Time after time he has proven to me that he is dependable, loyal, loving, and we are extremely compatible (we have mini-tiffs for about 2 hours maybe every few months or so...It's never about anything major, either.). So I know he'd make a wonderful father, and well...I'd like to think I'd make a good mom! :laughing: In fact, the only reason why we haven't gotten engaged is because we both agreed to wait until he had finally achieved a position in his career of choice for financial security. (which he just got last month! )

So while he and I are excitedly planning our future, his family has already begun to ask about grandchildren. Now, we won't be having children anytime soon, but we've talked about it before and both agreed that we would like to have a family someday. However, he wants us to have children naturally, and I would prefer to adopt.
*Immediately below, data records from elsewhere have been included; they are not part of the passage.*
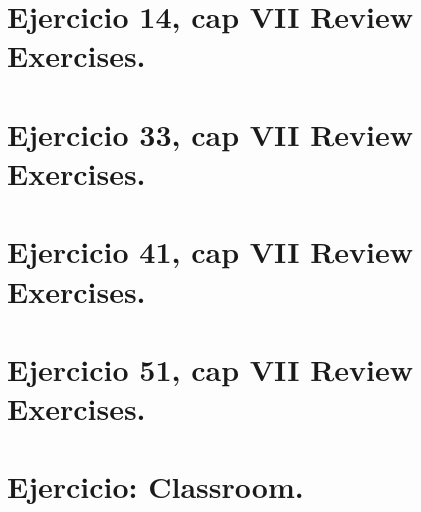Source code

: \documentclass[11pt,letterpaper]{article}
\begin{document}
\section{Ejercicio 14, cap VII Review Exercises.}

\section{Ejercicio 33, cap VII Review Exercises.}

\section{Ejercicio 41, cap VII Review Exercises.}

\section{Ejercicio 51, cap VII Review Exercises.}


\section{Ejercicio: Classroom.}
\end{document}
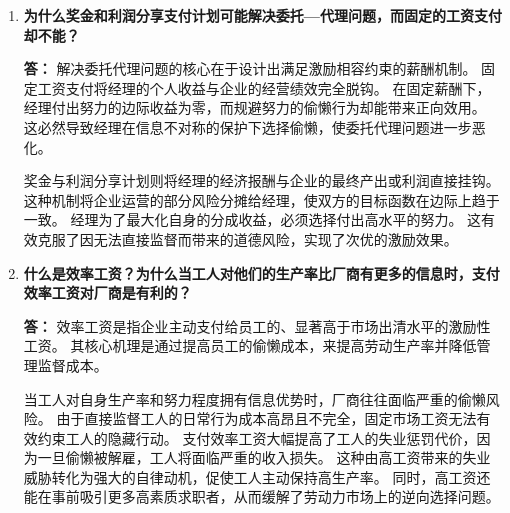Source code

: \begin{enumerate}[label=\textbf{\arabic*.}, leftmargin=*]
		公共企业内部的严重信息不对称，企图赋予经理极大的自由裁量权。
		经理对企业的真实成本结构、技术细节和市场实际需求的了解远超监管官员。
		这种信息优势与缺乏硬预算约束的特性相结合，使得经理能够轻松隐瞒真实利润。
		他们倾向于将潜在利润转化为部门预算扩张、冗员配置、工作安逸度或对特定消费群体的过度补贴。
		
		\item \textbf{为什么奖金和利润分享支付计划可能解决委托—代理问题，而固定的工资支付却不能？}
		
		\textbf{答：} 解决委托代理问题的核心在于设计出满足激励相容约束的薪酬机制。
		固定工资支付将经理的个人收益与企业的经营绩效完全脱钩。
		在固定薪酬下，经理付出努力的边际收益为零，而规避努力的偷懒行为却能带来正向效用。
		这必然导致经理在信息不对称的保护下选择偷懒，使委托代理问题进一步恶化。
		
		奖金与利润分享计划则将经理的经济报酬与企业的最终产出或利润直接挂钩。
		这种机制将企业运营的部分风险分摊给经理，使双方的目标函数在边际上趋于一致。
		经理为了最大化自身的分成收益，必须选择付出高水平的努力。
		这有效克服了因无法直接监督而带来的道德风险，实现了次优的激励效果。
		
		\item \textbf{什么是效率工资？为什么当工人对他们的生产率比厂商有更多的信息时，支付效率工资对厂商是有利的？}
		
		\textbf{答：} 效率工资是指企业主动支付给员工的、显著高于市场出清水平的激励性工资。
		其核心机理是通过提高员工的偷懒成本，来提高劳动生产率并降低管理监督成本。
		
		当工人对自身生产率和努力程度拥有信息优势时，厂商往往面临严重的偷懒风险。
		由于直接监督工人的日常行为成本高昂且不完全，固定市场工资无法有效约束工人的隐藏行动。
		支付效率工资大幅提高了工人的失业惩罚代价，因为一旦偷懒被解雇，工人将面临严重的收入损失。
		这种由高工资带来的失业威胁转化为强大的自律动机，促使工人主动保持高生产率。
		同时，高工资还能在事前吸引更多高素质求职者，从而缓解了劳动力市场上的逆向选择问题。
	\end{enumerate}
	\newpage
I know it might sound a little selfish, but I've never wanted to have children through pregnancy. If I ever did, trust me, I would love them to death...But the thought of being pregnant, having to go through labor, it's something I not only didn't care for, but feared. I suppose it's not natural, just because so many women I know embrace pregnancy without a problem...I wonder if maybe there's something wrong with me for being afraid of it. I find it beautiful when it's someone else, but for myself I can't even think about it.
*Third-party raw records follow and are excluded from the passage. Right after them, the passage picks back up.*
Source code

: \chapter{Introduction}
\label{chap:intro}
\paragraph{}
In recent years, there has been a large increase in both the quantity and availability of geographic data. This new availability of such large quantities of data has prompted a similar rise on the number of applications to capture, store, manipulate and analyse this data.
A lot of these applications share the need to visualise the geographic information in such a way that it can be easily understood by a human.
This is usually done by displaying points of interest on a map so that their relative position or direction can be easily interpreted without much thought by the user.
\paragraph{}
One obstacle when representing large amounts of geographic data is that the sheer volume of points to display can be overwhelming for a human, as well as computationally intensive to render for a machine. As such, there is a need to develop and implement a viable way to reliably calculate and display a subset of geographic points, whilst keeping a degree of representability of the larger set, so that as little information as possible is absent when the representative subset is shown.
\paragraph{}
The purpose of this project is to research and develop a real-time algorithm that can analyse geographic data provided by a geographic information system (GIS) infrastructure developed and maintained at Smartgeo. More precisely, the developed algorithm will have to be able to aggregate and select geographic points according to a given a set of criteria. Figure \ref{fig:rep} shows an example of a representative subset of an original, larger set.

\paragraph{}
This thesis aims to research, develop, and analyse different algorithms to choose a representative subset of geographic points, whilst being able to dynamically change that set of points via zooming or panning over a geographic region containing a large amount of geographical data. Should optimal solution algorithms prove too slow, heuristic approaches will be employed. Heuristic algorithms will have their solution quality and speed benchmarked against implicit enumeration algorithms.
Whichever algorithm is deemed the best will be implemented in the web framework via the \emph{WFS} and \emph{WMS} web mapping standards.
I want to adopt. I've researched so much information on the different options available within the US and other Countries. I adore the thought of giving a child who needs a home a secure family to love and care for them. But no matter how hard I try to talk to him about it, the subject just seems to fall through the cracks.

It is years away, and as such isn't a big issue now...but someday it's going to be. It doesn't come up very often, but with his mother now happy that he's got the career position we've been aiming to get for so long and telling him about all the things they'd love to do for their grandkids, I'm afraid it will be coming up more and more often.Am I wrong for feeling the way I do? Should I just forget about it until the time to make a descision arrives?

I know it's a difficult subject to address, but I was just hoping that maybe someone had a little personal advice or words of wisdom to get me through the day with this on my mind.
 
No advice, just wanted to say good luck and that I think you're smart to want to work this through now. I know about family pressure - DH's grandmother gave me a baby blanket at my wedding shower! :lmao:
 
I would personally love to adopt but my DH feels strongly against it. I think he fears that he could never love another child as much as his own flesh and blood. I think anyone who adopts is amazing and wonderful people. And being pregnant and labor can be scary. And it isn't for everyone. Perhaps you could do one of each? One pregnancy for him to have his flesh and blood and then adopt as many more as you can fit into your life? I think you have the right to feel the way you do about not getting pregnant. But he may also feel just as strongly that he wants a child of his own. I don't think either is wrong. Just wondering if there is a compromise....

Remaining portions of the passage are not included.